三是关于厉行节约。斯大林为保证资金不被浪费、分散、贪污、挪用、挥霍,以集中于国家建设最需要的地方,作出了一系列规定,其一,必须根据原有的工业基础和人力、物力、财力状况制订切实可行的工业计划,反对主观主义和官僚主义的瞎指挥。其二,精简机构,裁减冗员,提高效率,压缩经费,坚决克服编制庞大、机构臃肿、人浮于事、互相推诿、不负责任、玩忽职守的恶劣现象。其三,力戒铺张浪费、讲究排场、挥霍无度的不良倾向。其四,共产党员和国家干部应起模范带头作用,不可假公济私,损公肥私,目无党纪国法。其五,坚决打击盗窃和经济领域里的其他犯罪行为,保护国家资金和财产。其六,加强劳动纪律、消灭旷工现象,提高劳动生产率。

四是关于建设人才的培养。斯大林指出,一国建成社会主义的任务是十分艰巨的,“如果没有富有朝气的人,没有新的人才,没有新的建设干部,那就不可能实现”。[31]党的工作重心转移到社会主义建设上来以后,“需要新的工业指挥干部,需要优秀的工厂经理,优秀的托拉斯领导干部,能干的商业人员,聪明的工业建设计划人员”,需要培养出经济建设方面的新的团长、旅长、师长和军长,“没有这样的人才我们就一步也不能前进”[32]

斯大林强调不仅要在工人和农民中,而且要从知识分子当中选拔和培养经济建设干部,他在党的第十八次代表大会的总结报告中,专门讲了知识分子问题,批判了当时党内颇为流行的敌视、藐视和鄙弃知识分子已经把知识分子看做异己的、甚至敌对力量的错误观点,对知识分子的状况作出了具体分析,要求关怀、尊重知识分子,充分发挥其作用,并且表示要“把所有的工人和农民都变成有文化有知识的人,而且我们将来一定能够做到这一点”。[33]

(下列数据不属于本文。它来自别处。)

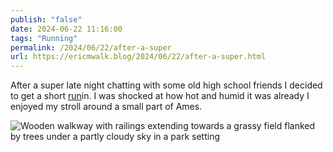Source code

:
 ```yaml
---
publish: "false"
date: 2024-06-22 11:16:00
tags: "Running"
permalink: /2024/06/22/after-a-super
url: https://ericmwalk.blog/2024/06/22/after-a-super.html
---
```


After a super late night chatting with some old high school friends I decided to get a short [run](https://www.strava.com/activities/11716495647)in.  I was shocked at how hot and humid it was already I enjoyed my stroll around a small part of Ames.

![Wooden walkway with railings extending towards a grassy field flanked by trees under a partly cloudy sky in a park setting](https://ericmwalk.blog/uploads/2024/img-0432.jpeg)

五是关于农业集体化。为解决实现工业化过程中日益尖锐起来的社会主义大工业和个体农业之间的矛盾,1927年,联共(布)第十五次代表大会适时地通过了开展农业集体化运动的决议,斯大林在大会政治报告和《论苏联土地政策的几个问题》、《答集体农庄庄员同志们》、《胜利冲昏头脑》等演说、文章中阐发了列宁的农业合作社理论,批判了反对农业集体化的右倾论调和在实现集体化过程中所存在的左倾错误。他特别强调,为了顺利地实现农业集体化,必须做到:(1)坚持自愿的原则。动员农民加入农业集体化运动,只能通过说服教育、摆事实讲道理的方法,使农民相信集体经济的优越性而自愿地加入。不可强迫命令和使用暴力。(2)坚持因地制宜的方针。应根据不同地区的经济结构、生产力水平、党的领导、政权建设、文化传统、民族关系和风俗习惯等具体情况,来决定农业集体化的进程和规模,不可不顾具体情况,强求一致。(3)应当采取适当的集体农庄的形式。各地区应当根据本地区的具体情况,逐步由低级到高级地建立农业集体组织。(4)组织工业支援农业集体化。

以上论述发展了列宁关于一国建成社会主义理论,为苏联模式的形成提供了重要的理论支撑,亦对科学社会主义做出了卓越的贡献。但在斯大林本人的指导思想中,存在一些值得研究的问题。诸如,国民经济发展农、轻、重的比例问题、计划与市场关系问题、经济管理体制问题、农业全盘集体化问题等等。斯大林在这些问题理论上的欠缺或失误,导致苏联社会主义建设实践的错误。

第四,斯大林总结了苏联社会主义建设的经验,提出了向共产主义过渡的基本条件。

斯大林晚年十分重视总结苏联社会主义建设的经验。他在《苏联社会主义经济问题》一书中,系统总结了苏联30年社会主义建设的经验教训,这里只介绍二个重要原理。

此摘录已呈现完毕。